(Saved entries)
★ ★ ★
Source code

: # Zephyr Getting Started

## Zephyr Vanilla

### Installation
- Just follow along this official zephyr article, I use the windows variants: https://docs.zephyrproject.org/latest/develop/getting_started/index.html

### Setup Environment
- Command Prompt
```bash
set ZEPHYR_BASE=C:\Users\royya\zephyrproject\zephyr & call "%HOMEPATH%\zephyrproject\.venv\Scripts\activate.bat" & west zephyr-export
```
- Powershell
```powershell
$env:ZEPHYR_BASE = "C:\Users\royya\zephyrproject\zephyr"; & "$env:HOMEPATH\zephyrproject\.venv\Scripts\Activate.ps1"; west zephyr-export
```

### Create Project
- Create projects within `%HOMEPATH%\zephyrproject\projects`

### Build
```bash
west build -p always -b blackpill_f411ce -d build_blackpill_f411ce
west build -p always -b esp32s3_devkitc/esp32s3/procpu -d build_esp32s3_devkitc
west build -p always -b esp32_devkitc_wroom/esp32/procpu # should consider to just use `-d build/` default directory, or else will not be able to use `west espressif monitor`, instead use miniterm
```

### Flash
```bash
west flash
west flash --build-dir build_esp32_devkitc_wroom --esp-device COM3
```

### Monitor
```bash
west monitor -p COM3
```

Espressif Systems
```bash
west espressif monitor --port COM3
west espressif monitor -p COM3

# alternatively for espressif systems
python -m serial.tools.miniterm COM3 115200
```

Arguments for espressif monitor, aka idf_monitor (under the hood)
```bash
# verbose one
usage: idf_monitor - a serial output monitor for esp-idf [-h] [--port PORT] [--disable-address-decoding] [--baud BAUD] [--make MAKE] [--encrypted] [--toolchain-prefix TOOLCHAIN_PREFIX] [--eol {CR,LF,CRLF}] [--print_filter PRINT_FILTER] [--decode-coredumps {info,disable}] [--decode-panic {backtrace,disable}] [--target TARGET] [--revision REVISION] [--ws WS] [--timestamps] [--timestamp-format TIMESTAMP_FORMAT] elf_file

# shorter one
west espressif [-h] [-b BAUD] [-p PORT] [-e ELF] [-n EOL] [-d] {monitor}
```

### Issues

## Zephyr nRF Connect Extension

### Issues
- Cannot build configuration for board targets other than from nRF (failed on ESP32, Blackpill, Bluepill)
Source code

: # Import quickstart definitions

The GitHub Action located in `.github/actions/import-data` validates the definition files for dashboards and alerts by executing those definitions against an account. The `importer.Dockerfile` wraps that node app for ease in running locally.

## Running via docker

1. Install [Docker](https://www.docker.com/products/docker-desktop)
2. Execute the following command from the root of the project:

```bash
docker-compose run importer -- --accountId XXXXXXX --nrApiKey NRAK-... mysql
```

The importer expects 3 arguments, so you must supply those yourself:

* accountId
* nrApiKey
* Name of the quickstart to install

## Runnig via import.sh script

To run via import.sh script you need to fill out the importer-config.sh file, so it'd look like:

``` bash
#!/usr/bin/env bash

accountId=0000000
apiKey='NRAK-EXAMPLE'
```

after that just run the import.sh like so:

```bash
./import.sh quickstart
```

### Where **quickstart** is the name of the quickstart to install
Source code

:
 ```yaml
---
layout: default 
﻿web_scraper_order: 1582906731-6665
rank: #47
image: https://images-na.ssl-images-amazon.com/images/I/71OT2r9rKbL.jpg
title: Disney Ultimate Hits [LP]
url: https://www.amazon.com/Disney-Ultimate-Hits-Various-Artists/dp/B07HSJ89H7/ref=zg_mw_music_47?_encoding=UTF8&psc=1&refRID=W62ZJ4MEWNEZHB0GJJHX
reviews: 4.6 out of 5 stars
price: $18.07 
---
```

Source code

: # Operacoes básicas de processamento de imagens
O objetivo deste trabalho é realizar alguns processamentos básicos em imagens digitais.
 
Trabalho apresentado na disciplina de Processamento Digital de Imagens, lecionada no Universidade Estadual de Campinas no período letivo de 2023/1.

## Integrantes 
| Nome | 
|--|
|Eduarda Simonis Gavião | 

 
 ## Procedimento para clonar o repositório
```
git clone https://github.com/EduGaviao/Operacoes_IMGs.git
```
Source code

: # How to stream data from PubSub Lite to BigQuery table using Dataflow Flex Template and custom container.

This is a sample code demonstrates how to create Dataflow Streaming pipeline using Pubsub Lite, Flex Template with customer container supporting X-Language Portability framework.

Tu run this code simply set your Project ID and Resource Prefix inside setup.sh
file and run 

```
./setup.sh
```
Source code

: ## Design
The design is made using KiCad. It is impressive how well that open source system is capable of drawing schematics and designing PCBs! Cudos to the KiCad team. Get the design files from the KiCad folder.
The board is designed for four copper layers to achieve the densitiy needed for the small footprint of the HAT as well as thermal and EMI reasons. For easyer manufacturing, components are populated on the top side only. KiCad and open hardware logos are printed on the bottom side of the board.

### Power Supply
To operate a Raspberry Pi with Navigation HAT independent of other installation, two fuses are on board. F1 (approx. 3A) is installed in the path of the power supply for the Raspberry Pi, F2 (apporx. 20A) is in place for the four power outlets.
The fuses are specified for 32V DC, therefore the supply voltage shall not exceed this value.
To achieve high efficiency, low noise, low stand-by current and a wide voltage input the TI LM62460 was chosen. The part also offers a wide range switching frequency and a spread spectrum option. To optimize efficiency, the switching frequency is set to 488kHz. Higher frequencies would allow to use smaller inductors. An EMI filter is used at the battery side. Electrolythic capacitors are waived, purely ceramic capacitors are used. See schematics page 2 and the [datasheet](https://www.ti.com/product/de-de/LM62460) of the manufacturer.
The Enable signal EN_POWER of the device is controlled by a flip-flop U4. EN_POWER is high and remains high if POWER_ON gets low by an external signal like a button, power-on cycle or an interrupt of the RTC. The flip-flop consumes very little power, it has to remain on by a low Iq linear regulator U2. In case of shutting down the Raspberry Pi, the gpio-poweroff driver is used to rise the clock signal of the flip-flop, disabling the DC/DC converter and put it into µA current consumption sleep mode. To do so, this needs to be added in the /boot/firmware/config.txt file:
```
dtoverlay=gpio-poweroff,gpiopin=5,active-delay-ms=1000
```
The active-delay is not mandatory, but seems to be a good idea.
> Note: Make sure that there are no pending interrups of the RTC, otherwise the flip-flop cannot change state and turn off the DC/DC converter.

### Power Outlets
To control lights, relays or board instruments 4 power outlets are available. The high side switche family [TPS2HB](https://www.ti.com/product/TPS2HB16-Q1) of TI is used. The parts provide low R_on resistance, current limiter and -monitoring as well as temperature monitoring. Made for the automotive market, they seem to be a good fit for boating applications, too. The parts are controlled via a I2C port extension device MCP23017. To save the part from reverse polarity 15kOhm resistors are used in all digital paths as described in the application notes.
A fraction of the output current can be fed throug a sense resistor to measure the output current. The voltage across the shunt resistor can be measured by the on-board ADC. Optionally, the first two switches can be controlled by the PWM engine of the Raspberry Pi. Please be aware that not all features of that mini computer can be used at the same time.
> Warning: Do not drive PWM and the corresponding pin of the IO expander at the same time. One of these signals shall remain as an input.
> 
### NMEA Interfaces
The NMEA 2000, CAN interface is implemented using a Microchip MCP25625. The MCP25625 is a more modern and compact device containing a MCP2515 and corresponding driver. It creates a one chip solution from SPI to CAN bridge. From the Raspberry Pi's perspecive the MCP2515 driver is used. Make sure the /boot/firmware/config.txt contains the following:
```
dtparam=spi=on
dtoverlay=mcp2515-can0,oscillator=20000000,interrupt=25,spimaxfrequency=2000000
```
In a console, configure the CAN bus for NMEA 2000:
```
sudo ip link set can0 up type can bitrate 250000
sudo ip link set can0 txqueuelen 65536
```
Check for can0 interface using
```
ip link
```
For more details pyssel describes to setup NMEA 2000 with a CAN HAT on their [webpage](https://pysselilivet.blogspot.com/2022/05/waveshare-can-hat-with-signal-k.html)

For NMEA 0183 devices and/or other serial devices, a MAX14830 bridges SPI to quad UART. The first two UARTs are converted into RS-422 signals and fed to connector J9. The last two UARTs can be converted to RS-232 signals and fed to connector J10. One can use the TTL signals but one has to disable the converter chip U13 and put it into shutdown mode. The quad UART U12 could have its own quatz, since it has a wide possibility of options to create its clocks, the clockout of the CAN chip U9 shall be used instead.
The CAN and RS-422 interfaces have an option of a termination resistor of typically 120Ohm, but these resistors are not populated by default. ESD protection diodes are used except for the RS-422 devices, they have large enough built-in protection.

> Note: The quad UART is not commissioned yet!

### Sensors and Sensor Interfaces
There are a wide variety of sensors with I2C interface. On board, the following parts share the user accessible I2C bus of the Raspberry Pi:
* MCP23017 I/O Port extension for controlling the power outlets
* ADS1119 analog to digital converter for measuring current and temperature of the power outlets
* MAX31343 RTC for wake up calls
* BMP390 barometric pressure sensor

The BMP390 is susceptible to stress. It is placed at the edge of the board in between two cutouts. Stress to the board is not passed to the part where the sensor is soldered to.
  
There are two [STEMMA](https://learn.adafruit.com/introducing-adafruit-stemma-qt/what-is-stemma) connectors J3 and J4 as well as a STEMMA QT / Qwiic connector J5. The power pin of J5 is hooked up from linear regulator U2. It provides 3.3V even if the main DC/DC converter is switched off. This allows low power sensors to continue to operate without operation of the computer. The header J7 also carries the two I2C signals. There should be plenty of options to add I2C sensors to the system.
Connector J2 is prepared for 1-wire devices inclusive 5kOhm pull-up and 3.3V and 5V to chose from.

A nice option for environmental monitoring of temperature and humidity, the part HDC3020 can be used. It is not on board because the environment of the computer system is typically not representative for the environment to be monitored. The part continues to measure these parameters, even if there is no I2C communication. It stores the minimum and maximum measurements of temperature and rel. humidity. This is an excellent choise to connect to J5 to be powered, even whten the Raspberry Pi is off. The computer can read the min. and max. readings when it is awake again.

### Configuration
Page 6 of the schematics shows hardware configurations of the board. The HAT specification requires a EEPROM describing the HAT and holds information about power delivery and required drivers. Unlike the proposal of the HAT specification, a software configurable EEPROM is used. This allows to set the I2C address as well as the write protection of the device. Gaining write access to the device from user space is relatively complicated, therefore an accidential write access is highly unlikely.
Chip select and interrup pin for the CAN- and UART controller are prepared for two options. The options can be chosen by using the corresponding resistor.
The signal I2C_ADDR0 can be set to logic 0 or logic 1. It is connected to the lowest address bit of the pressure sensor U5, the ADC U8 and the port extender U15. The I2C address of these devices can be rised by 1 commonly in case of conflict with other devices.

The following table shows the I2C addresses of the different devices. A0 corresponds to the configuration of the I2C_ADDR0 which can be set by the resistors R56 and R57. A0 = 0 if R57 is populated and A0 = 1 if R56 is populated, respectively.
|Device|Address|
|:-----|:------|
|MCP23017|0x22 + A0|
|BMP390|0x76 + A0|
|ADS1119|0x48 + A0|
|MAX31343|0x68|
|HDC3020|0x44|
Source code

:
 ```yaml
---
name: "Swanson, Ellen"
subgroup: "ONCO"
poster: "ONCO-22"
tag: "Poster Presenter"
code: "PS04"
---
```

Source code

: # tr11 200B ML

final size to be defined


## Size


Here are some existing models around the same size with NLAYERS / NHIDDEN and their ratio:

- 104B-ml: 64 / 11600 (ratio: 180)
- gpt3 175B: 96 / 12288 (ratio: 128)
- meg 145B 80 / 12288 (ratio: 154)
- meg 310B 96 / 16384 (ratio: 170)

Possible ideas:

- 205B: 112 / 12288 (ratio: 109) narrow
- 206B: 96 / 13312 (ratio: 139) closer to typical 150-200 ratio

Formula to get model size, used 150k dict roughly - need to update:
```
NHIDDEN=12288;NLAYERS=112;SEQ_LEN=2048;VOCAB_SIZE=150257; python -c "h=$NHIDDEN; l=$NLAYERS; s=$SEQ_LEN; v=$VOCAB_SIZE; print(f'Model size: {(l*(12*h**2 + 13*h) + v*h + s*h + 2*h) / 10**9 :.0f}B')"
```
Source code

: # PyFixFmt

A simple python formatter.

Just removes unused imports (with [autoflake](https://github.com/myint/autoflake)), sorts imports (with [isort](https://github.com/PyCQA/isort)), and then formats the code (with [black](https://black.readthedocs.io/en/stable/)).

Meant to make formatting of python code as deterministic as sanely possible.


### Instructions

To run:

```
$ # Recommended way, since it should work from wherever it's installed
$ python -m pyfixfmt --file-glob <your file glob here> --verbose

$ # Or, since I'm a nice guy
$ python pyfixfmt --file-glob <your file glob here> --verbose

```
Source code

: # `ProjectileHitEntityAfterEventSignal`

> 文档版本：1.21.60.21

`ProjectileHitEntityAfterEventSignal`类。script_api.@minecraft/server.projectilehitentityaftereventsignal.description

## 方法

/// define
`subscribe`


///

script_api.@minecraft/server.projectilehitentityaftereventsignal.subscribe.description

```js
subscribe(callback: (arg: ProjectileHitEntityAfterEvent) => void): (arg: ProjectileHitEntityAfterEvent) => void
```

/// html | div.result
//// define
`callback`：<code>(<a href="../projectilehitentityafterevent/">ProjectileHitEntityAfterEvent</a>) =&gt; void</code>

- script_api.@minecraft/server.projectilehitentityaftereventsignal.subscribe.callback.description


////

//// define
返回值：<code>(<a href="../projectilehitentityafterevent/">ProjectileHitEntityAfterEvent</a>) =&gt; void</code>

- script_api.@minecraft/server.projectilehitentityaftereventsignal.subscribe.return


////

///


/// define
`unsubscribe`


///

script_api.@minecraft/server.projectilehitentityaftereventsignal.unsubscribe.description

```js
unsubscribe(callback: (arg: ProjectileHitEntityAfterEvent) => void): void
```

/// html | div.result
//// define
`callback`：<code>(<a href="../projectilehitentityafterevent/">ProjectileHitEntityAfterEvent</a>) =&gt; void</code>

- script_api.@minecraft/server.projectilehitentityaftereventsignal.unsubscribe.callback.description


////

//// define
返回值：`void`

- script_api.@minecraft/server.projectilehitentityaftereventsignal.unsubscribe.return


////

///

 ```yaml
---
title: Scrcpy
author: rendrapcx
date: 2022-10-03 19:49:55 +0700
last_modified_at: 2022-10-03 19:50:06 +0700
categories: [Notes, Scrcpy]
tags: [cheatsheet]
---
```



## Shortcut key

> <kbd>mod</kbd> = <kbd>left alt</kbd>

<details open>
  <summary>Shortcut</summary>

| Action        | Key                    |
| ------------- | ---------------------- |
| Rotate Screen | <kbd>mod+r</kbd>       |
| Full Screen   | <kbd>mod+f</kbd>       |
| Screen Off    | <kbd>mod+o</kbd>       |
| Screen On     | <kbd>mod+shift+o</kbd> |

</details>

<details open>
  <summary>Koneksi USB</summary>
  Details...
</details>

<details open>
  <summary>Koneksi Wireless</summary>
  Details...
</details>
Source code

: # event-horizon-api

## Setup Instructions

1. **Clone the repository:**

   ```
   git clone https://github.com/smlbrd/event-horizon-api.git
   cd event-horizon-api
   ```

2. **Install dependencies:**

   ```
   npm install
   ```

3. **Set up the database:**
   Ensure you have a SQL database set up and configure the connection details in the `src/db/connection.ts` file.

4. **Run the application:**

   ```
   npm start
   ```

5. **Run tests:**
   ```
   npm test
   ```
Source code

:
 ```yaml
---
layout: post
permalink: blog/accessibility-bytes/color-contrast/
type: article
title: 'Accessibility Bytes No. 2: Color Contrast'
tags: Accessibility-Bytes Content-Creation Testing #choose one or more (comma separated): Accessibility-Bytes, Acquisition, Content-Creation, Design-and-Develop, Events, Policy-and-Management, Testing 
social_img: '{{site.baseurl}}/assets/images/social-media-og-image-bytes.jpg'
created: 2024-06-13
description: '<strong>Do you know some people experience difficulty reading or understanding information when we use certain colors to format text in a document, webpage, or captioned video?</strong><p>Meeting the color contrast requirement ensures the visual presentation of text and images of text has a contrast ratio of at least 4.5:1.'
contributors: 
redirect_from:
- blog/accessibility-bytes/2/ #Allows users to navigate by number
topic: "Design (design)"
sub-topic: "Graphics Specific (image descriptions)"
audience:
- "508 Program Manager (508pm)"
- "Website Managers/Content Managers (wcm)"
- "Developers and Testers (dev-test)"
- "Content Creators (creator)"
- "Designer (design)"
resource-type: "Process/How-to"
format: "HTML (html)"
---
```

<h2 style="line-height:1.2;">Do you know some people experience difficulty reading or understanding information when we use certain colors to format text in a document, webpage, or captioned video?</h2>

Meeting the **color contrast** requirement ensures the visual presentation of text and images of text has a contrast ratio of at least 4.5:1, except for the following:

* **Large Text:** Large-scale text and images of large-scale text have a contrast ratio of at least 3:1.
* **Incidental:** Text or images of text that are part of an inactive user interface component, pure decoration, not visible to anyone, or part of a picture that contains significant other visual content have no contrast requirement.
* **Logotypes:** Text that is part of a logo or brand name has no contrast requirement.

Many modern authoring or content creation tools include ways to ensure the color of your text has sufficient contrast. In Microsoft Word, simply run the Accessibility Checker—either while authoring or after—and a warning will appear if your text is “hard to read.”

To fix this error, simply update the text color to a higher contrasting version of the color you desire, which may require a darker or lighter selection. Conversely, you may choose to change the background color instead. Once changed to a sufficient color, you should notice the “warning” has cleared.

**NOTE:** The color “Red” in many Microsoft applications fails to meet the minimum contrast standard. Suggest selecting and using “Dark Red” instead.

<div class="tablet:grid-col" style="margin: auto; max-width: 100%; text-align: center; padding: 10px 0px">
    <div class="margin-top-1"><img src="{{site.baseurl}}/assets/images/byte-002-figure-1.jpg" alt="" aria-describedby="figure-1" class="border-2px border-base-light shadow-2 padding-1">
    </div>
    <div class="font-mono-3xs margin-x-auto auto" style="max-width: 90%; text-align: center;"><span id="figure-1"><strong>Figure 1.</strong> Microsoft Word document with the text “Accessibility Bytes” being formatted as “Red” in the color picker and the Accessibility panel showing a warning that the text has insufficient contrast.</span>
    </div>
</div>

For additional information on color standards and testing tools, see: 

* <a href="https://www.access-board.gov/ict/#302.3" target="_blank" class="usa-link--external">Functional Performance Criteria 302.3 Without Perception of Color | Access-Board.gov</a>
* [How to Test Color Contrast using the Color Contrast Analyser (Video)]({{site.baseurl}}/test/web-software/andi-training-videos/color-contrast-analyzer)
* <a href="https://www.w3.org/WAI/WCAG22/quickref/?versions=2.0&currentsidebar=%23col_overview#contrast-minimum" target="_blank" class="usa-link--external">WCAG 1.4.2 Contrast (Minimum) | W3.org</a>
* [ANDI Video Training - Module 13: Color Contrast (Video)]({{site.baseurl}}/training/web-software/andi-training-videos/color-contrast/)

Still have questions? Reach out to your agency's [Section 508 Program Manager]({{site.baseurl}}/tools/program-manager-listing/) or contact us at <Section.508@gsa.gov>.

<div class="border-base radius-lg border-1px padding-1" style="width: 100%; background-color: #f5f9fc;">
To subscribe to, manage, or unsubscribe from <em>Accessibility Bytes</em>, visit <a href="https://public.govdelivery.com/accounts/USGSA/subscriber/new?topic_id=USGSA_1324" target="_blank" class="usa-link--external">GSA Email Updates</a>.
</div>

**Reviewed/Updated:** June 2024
★ ★ ★
(Task to complete): Tally up the lines in the records that contain the word "Shortcut" and give only the total.

(Result for this task): 2